Самостоятелен он лишь в той части, как использовать этнографию для нужд психологии. Поэтому мне придется сделать небольшое этнологическое отступление, чтобы показать ту культуру, что вошла в сознание Вундта и стала исходной этнологической основой для его психологических рассуждений. Но сначала краткий очерк его мировоззрения относительно мифологии.
Первая задача, которую он решает, продолжает ту задачу, что была поставлена еще в психологии языка – создать для психологии возможность изучать образование и развитие наших представлений в истории:
«Вопрос о возникновении и развитии мифа может пониматься, как и всякий вопрос о развитии продуктов духовного творчества, в двояком смысле: историческом и психологическом…
И та и другая постановка вопросов, разумеется, не независимы друг от друга. Ведь вообще психологическое исследование возможно лишь на основе фактов, доставляемых исторической наукой. Но и история, в свою очередь, может придти к окончательному суждению о связи изучаемых ею процессов, лишь апеллируя каким-нибудь образом к их психическим мотивам» (Вундт, Миф, с. 248).

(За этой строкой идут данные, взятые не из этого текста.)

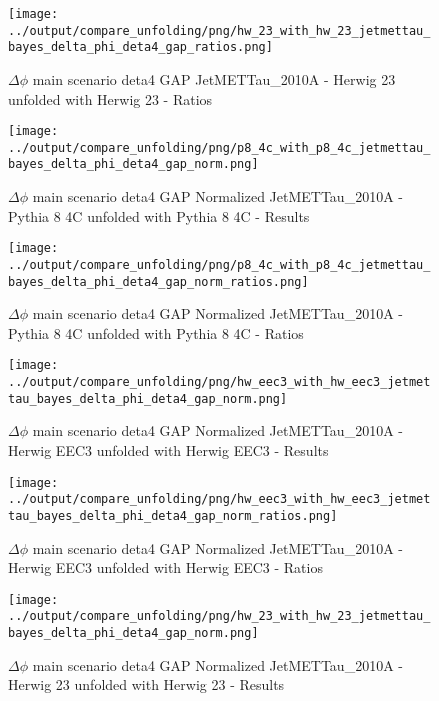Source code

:\documentclass[11pt]{book}
\begin{document}
\begin{figure}[ht]
\centering
\texttt{[image: ../output/compare\_unfolding/png/hw\_23\_with\_hw\_23\_jetmettau\_bayes\_delta\_phi\_deta4\_gap\_ratios.png]}
\caption{$\Delta\phi$ main scenario deta4 GAP JetMETTau\_2010A - Herwig 23 unfolded with Herwig 23 - Ratios}
\label{hw_23_hw_23_jetmettau_bayes_delta_phi_deta4_gap_b}
\end{figure}


\begin{figure}[ht]
\centering
\texttt{[image: ../output/compare\_unfolding/png/p8\_4c\_with\_p8\_4c\_jetmettau\_bayes\_delta\_phi\_deta4\_gap\_norm.png]}
\caption{$\Delta\phi$ main scenario deta4 GAP Normalized JetMETTau\_2010A - Pythia 8 4C unfolded with Pythia 8 4C - Results}
\label{p8_p8_jetmettau_bayes_delta_phi_deta4_gap_norm_a}
\end{figure}

\begin{figure}[ht]
\centering
\texttt{[image: ../output/compare\_unfolding/png/p8\_4c\_with\_p8\_4c\_jetmettau\_bayes\_delta\_phi\_deta4\_gap\_norm\_ratios.png]}
\caption{$\Delta\phi$ main scenario deta4 GAP Normalized JetMETTau\_2010A - Pythia 8 4C unfolded with Pythia 8 4C - Ratios}
\label{p8_p8_jetmettau_bayes_delta_phi_deta4_gap_norm_b}
\end{figure}

\begin{figure}[ht]
\centering
\texttt{[image: ../output/compare\_unfolding/png/hw\_eec3\_with\_hw\_eec3\_jetmettau\_bayes\_delta\_phi\_deta4\_gap\_norm.png]}
\caption{$\Delta\phi$ main scenario deta4 GAP Normalized JetMETTau\_2010A - Herwig EEC3 unfolded with Herwig EEC3 - Results}
\label{hw_eec3_hw_eec3_jetmettau_bayes_delta_phi_deta4_gap_norm_a}
\end{figure}

\begin{figure}[ht]
\centering
\texttt{[image: ../output/compare\_unfolding/png/hw\_eec3\_with\_hw\_eec3\_jetmettau\_bayes\_delta\_phi\_deta4\_gap\_norm\_ratios.png]}
\caption{$\Delta\phi$ main scenario deta4 GAP Normalized JetMETTau\_2010A - Herwig EEC3 unfolded with Herwig EEC3 - Ratios}
\label{hw_eec3_hw_eec3_jetmettau_bayes_delta_phi_deta4_gap_norm_b}
\end{figure}

\begin{figure}[ht]
\centering
\texttt{[image: ../output/compare\_unfolding/png/hw\_23\_with\_hw\_23\_jetmettau\_bayes\_delta\_phi\_deta4\_gap\_norm.png]}
\caption{$\Delta\phi$ main scenario deta4 GAP Normalized JetMETTau\_2010A - Herwig 23 unfolded with Herwig 23 - Results}
\label{hw_23_hw_23_jetmettau_bayes_delta_phi_deta4_gap_norm_a}
\end{figure}
\end{document}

Как видите, Вундт очень последователен и верен себе. Душа – это процессы, которые мы наблюдаем в себе, но именно в силу того, что процессы – это некое движение или развитие, мы, изучая миф, как и изучая язык, можем увидеть это движение на предельно больших отрезках его исторического развития.
Если вдуматься, то это очень важное и зрелое утверждение, развивающее психологию самонаблюдения, да и объективную психологию тоже: заглядывая в себя, мы застаем в своем сознании нечто, некие «объекты», как говорят психологи. Они оказываются для исследователя данностями, и в силу этого может показаться, что все устроено именно так, как мы видим. Однако, если добавить к наблюдению «психических объектов» еще одно измерение – время, может оказаться, что наши представления о психике далеко не точны.
Если же учесть, что, благодаря исследованию языка и мифологических представлений, мы не просто видим содержание своего сознания во времени, но еще и обретаем возможность наблюдать его развитие, то есть изменения, происходящие под воздействием внешних сил, то этот подход становится обретением очень важного орудия качественного исследования содержания сознания.
Не оценить сделанное Вундтом могли только очень предвзятые люди. Но психологи до сих пор не оценили его труд.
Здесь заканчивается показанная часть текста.